WHAT YOU HAVE TO DO: Copy the data below exactly. Any pictures in it should be omitted.

(Rendered images with source text)
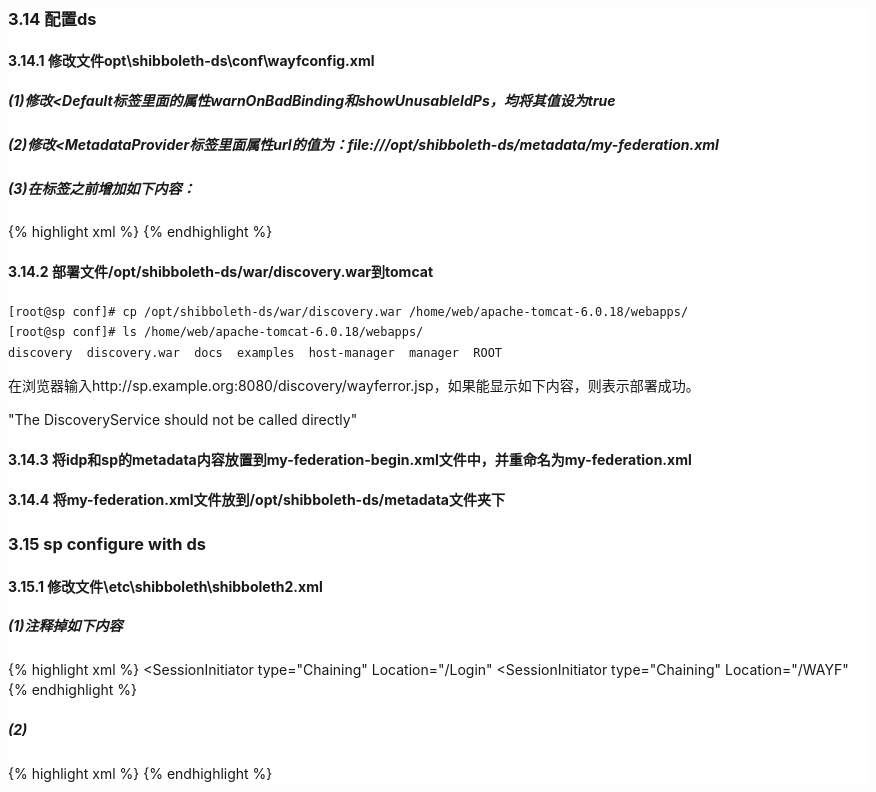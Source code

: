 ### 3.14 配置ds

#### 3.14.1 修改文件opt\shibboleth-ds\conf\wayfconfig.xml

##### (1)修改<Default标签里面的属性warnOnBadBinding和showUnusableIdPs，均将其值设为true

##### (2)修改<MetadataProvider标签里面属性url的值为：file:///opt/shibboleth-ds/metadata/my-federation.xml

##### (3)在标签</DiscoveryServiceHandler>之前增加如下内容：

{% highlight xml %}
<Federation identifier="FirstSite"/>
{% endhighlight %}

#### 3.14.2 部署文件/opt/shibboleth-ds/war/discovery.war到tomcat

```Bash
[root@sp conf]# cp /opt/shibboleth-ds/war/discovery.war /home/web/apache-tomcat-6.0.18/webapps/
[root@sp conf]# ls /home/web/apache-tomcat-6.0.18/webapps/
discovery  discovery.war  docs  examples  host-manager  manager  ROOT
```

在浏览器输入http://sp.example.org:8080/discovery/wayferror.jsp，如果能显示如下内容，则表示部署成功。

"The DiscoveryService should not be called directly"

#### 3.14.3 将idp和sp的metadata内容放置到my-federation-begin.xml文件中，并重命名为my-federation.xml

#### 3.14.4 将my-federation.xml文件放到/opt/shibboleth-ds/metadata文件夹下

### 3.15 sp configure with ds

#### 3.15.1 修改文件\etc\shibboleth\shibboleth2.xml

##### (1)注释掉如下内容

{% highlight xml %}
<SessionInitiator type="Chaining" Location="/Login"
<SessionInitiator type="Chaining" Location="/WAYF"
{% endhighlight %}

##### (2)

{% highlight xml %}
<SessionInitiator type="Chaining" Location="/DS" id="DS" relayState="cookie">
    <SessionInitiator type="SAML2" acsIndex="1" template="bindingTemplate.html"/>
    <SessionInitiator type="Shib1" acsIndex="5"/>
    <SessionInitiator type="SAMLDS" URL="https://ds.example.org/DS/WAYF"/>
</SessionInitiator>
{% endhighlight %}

ANSWER TO THIS PROBLEM:
Source code

: ### 3.14 配置ds

#### 3.14.1 修改文件opt\shibboleth-ds\conf\wayfconfig.xml

##### (1)修改<Default标签里面的属性warnOnBadBinding和showUnusableIdPs，均将其值设为true

##### (2)修改<MetadataProvider标签里面属性url的值为：file:///opt/shibboleth-ds/metadata/my-federation.xml

##### (3)在标签</DiscoveryServiceHandler>之前增加如下内容：

{% highlight xml %}
<Federation identifier="FirstSite"/>
{% endhighlight %}

#### 3.14.2 部署文件/opt/shibboleth-ds/war/discovery.war到tomcat

```Bash
[root@sp conf]# cp /opt/shibboleth-ds/war/discovery.war /home/web/apache-tomcat-6.0.18/webapps/
[root@sp conf]# ls /home/web/apache-tomcat-6.0.18/webapps/
discovery  discovery.war  docs  examples  host-manager  manager  ROOT
```

在浏览器输入http://sp.example.org:8080/discovery/wayferror.jsp，如果能显示如下内容，则表示部署成功。

"The DiscoveryService should not be called directly"

#### 3.14.3 将idp和sp的metadata内容放置到my-federation-begin.xml文件中，并重命名为my-federation.xml

#### 3.14.4 将my-federation.xml文件放到/opt/shibboleth-ds/metadata文件夹下

### 3.15 sp configure with ds

#### 3.15.1 修改文件\etc\shibboleth\shibboleth2.xml

##### (1)注释掉如下内容

{% highlight xml %}
<SessionInitiator type="Chaining" Location="/Login"
<SessionInitiator type="Chaining" Location="/WAYF"
{% endhighlight %}

##### (2)

{% highlight xml %}
<SessionInitiator type="Chaining" Location="/DS" id="DS" relayState="cookie">
    <SessionInitiator type="SAML2" acsIndex="1" template="bindingTemplate.html"/>
    <SessionInitiator type="Shib1" acsIndex="5"/>
    <SessionInitiator type="SAMLDS" URL="https://ds.example.org/DS/WAYF"/>
</SessionInitiator>
{% endhighlight %}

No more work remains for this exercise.